*** Opening of Record excerpts ***

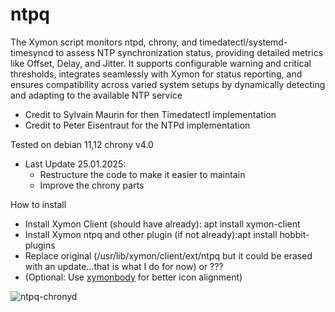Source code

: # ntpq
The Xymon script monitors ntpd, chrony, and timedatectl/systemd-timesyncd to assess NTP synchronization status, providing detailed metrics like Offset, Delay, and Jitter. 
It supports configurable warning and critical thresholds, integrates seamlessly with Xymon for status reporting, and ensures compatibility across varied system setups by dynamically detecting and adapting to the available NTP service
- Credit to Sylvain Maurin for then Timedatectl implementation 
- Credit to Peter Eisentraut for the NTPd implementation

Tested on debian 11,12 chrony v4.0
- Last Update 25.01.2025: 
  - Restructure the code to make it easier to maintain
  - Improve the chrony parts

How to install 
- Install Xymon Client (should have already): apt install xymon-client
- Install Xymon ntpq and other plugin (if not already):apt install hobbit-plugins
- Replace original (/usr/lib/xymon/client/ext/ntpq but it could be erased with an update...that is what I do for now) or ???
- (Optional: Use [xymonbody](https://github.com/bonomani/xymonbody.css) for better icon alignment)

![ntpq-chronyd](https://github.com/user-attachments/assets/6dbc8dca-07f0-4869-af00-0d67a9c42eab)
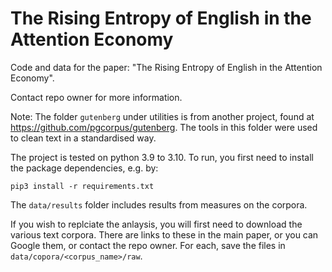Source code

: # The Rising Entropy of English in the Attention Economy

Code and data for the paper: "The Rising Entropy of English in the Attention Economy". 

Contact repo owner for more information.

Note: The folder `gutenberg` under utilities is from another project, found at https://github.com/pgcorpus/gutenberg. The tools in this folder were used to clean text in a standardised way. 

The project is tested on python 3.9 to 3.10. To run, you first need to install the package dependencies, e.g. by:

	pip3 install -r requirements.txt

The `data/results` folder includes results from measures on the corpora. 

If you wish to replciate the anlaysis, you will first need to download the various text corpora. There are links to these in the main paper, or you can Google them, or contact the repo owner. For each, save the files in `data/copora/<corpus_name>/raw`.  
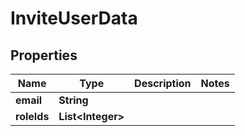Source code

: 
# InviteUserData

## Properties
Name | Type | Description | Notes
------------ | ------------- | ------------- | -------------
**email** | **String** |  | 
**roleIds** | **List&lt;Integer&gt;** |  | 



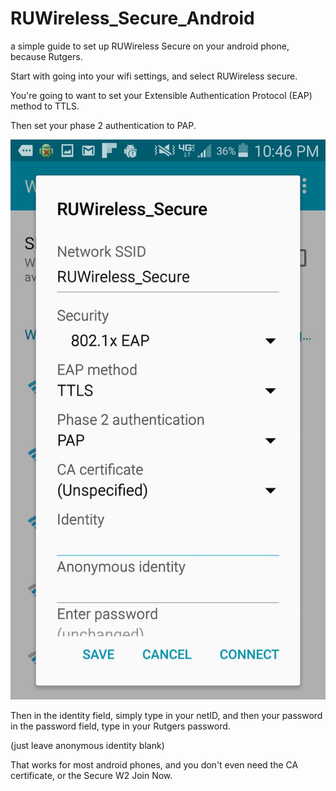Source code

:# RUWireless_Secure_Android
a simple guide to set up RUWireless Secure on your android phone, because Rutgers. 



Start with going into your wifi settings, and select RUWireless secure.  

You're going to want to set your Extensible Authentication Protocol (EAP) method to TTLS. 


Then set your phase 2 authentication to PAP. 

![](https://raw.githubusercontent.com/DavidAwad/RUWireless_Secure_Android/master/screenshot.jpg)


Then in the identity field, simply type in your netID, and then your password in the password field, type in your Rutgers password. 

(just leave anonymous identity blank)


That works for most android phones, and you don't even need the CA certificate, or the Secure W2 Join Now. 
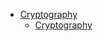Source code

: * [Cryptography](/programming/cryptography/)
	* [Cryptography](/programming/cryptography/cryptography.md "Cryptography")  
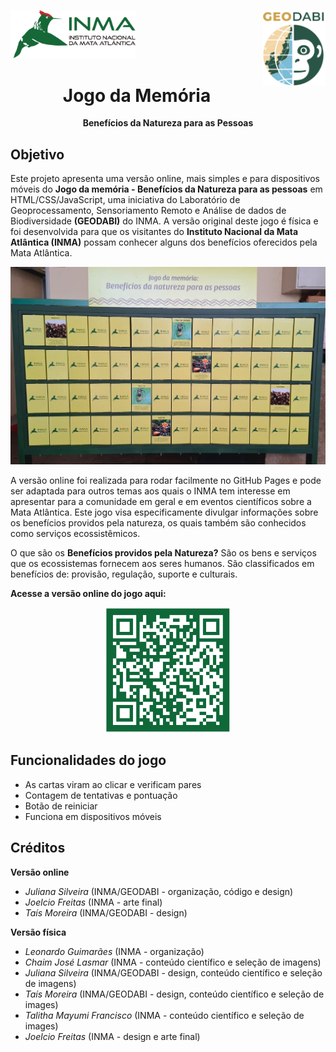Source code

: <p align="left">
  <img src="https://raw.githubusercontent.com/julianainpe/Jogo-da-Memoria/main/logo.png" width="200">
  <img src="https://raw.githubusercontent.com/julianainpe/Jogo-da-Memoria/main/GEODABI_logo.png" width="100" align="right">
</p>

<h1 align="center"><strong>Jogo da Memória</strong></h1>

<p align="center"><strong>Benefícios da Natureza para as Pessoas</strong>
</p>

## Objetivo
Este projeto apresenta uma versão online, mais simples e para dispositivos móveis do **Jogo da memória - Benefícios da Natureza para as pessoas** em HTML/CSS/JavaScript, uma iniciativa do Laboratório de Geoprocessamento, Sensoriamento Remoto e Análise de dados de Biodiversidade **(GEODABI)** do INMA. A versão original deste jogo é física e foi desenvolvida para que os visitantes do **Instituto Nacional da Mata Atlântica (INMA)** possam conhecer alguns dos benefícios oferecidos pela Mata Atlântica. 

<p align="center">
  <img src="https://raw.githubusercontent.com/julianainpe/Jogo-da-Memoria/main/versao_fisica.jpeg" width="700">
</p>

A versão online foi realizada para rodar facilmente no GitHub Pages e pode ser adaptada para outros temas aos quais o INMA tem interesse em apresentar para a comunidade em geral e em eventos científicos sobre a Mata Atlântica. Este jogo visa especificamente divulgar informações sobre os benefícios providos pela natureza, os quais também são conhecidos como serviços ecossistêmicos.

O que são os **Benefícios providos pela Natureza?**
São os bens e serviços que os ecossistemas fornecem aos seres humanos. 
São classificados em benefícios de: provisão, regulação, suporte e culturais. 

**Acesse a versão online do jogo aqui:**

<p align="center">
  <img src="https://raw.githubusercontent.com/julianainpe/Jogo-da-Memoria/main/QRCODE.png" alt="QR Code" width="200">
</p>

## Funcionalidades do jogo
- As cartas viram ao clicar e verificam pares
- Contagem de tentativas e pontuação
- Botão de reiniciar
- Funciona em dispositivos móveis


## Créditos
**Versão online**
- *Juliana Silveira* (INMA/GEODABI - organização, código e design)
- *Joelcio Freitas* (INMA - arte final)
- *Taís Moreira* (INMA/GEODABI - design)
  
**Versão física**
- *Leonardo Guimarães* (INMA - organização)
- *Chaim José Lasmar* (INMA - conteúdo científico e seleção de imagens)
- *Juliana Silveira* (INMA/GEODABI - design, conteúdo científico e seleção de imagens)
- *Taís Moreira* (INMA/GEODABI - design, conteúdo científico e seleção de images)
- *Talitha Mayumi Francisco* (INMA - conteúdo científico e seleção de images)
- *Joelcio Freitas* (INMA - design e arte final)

*** Close of Record excerpts ***

## Exercise goal
Among the lines above, which contain the word "arte"? Copy every one.

## Task answer
- *Joelcio Freitas* (INMA - arte final)
- *Joelcio Freitas* (INMA - design e arte final)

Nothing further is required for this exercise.